» **EXERCISE**
All lines holding the string "Holberton" should be copied from the data below.

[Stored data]

▼

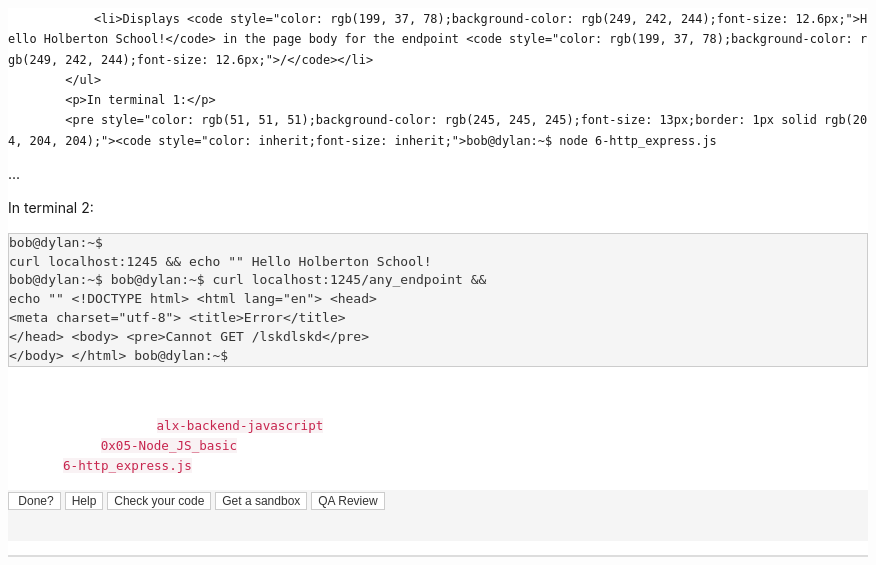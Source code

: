                 <li>Displays <code style="color: rgb(199, 37, 78);background-color: rgb(249, 242, 244);font-size: 12.6px;">Hello Holberton School!</code> in the page body for the endpoint <code style="color: rgb(199, 37, 78);background-color: rgb(249, 242, 244);font-size: 12.6px;">/</code></li>
            </ul>
            <p>In terminal 1:</p>
            <pre style="color: rgb(51, 51, 51);background-color: rgb(245, 245, 245);font-size: 13px;border: 1px solid rgb(204, 204, 204);"><code style="color: inherit;font-size: inherit;">bob@dylan:~$ node 6-http_express.js
...
</code></pre>
            <p>In terminal 2:</p>
            <pre style="color: rgb(51, 51, 51);background-color: rgb(245, 245, 245);font-size: 13px;border: 1px solid rgb(204, 204, 204);"><code style="color: inherit;font-size: inherit;">bob@dylan:~$ curl localhost:1245 &amp;&amp; echo &quot;&quot;
Hello Holberton School!
bob@dylan:~$ 
bob@dylan:~$ curl localhost:1245/any_endpoint &amp;&amp; echo &quot;&quot;
&lt;!DOCTYPE html&gt;
&lt;html lang=&quot;en&quot;&gt;
&lt;head&gt;
&lt;meta charset=&quot;utf-8&quot;&gt;
&lt;title&gt;Error&lt;/title&gt;
&lt;/head&gt;
&lt;body&gt;
&lt;pre&gt;Cannot GET /lskdlskd&lt;/pre&gt;
&lt;/body&gt;
&lt;/html&gt; 
bob@dylan:~$ 
</code></pre>
        </div>
        <div>
            <div style="color: rgb(255, 255, 255);background-color: rgb(255, 255, 255);">
                <p><strong><strong>Repo:</strong></strong></p>
                <ul>
                    <li>GitHub repository: <code style="color: rgb(199, 37, 78);background-color: rgb(249, 242, 244);font-size: 12.6px;">alx-backend-javascript</code></li>
                    <li>Directory: <code style="color: rgb(199, 37, 78);background-color: rgb(249, 242, 244);font-size: 12.6px;">0x05-Node_JS_basic</code></li>
                    <li>File: <code style="color: rgb(199, 37, 78);background-color: rgb(249, 242, 244);font-size: 12.6px;">6-http_express.js</code></li>
                </ul>
            </div>
        </div>
        <div style="color: rgb(245, 245, 245);background-color: rgb(245, 245, 245);border-top: 0px solid rgb(221, 221, 221);">
            <div>
                <div><button style="text-align: center;color: rgb(51, 51, 51);background-color: rgb(255, 255, 255);font-size: 12px;border: 1px solid rgb(204, 204, 204);">&nbsp;Done?</button> <button style="text-align: center;color: rgb(51, 51, 51);background-color: rgb(255, 255, 255);font-size: 12px;border: 1px solid rgb(204, 204, 204);">Help</button> <button style="text-align: center;color: rgb(51, 51, 51);background-color: rgb(255, 255, 255);font-size: 12px;border: 1px solid rgb(204, 204, 204);">Check your code</button> <button style="text-align: center;color: rgb(51, 51, 51);background-color: rgb(255, 255, 255);font-size: 12px;border: 1px solid rgb(204, 204, 204);">Get a sandbox</button> <button style="text-align: center;color: rgb(51, 51, 51);background-color: rgb(255, 255, 255);font-size: 12px;border: 1px solid rgb(204, 204, 204);">QA Review</button></div>
                <div style="font-size: 1.5rem !important;"><br></div>
            </div>
        </div>
    </div>
</div>
<div style="text-align: start;color: rgb(51, 51, 51);background-color: rgb(255, 255, 255);font-size: 14px;">
    <div style="color: rgb(255, 255, 255);background-color: rgb(255, 255, 255);border: 1px solid rgb(221, 221, 221);">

▲

» **SOLUTION TO THIS PROBLEM**
:                 <li>Displays <code style="color: rgb(199, 37, 78);background-color: rgb(249, 242, 244);font-size: 12.6px;">Hello Holberton School!</code> in the page body for the endpoint <code style="color: rgb(199, 37, 78);background-color: rgb(249, 242, 244);font-size: 12.6px;">/</code></li>
Hello Holberton School!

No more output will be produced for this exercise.